Lipschultz began his session by defining four types of medical device events:
- Adverse patient event (APE), an unanticipated event that causes harm to a patient.
- Device-related event, an APE that involves a medical device.
- Near-miss event, a precursor of an adverse event that points to specific individual or system failure. This type of event is “much more common” than an APE and “represents greater opportunity to improve safety,” Lipschultz said.
- Close call, a Joint Commission term used to describe a process variation that did not affect outcome.
Evidence from the Department of Health & Human Services (HHS) suggests that hospitals to date are not doing well in reporting events, as required by CMS. A 2012 report from HHS found that “hospital reporting systems only captured 14% of incidents in October 2008,” Lipschultz said.
Compounding this lack of reporting, Lipschultz said, will be the pending implementation of electronic medical reporting. Studies have shown, he said, that “facilities instituting EMRs are seeing big increases in APEs reported.” As a result, he continued, biomeds “need to be prepared to deal with such events increasing suddenly.”
When confronted with an incident, Lipschultz said, one’s “natural instinct is to figure out what went wrong ASAP,” but it may be wiser to take some time to “consider the best approach to the investigation.” Delay may allow better understanding of what happened, he said. In addition, it may be appropriate to have others, such as the manufacturer or neutral parties, to be involved. And finally, it is possible that the clinical engineering department may have a conflict of interest in the investigation if maintenance is involved in the incident.

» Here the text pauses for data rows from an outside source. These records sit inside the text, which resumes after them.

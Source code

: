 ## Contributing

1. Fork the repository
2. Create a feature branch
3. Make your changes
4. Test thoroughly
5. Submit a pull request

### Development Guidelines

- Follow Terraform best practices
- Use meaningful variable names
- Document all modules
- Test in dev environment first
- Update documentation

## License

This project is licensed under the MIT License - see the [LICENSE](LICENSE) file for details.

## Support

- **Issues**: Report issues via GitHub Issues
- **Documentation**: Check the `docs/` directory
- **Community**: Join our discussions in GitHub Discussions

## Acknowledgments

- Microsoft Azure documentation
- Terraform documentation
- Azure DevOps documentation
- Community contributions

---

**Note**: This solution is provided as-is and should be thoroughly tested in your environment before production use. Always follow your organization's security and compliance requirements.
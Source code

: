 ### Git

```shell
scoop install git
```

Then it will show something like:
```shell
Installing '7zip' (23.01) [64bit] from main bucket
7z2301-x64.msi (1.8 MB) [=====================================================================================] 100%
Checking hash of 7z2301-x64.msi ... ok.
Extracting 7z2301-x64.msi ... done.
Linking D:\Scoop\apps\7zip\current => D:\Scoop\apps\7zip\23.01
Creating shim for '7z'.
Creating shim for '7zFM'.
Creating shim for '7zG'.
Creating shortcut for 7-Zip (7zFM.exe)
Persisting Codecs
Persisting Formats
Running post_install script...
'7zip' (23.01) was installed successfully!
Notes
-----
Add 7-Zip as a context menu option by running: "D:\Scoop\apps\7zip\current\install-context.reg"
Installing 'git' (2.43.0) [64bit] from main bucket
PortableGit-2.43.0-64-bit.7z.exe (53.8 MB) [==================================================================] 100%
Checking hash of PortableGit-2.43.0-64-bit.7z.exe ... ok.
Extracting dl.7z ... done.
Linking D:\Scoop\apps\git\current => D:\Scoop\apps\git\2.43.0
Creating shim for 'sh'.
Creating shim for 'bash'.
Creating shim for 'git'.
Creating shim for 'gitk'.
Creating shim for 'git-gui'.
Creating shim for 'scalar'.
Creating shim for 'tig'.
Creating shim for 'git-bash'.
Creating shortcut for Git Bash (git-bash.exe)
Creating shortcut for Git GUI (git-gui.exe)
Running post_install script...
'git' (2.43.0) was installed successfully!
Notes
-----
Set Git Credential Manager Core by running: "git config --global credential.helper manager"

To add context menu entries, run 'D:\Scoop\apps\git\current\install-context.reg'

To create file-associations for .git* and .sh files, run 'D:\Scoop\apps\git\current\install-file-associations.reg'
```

Biomedical departments should also have close cooperation with risk managers within their facilities, Lipschultz said. There should be a formal agreement between the two groups about when to involve each other in an investigation.
Documentation of maintenance is especially important, Lipschultz added. If a legal action develops as a result of an event, he said, it could involve maintenance performed months or years earlier. Good documentation may be essential to determining whether maintenance was involved in the event.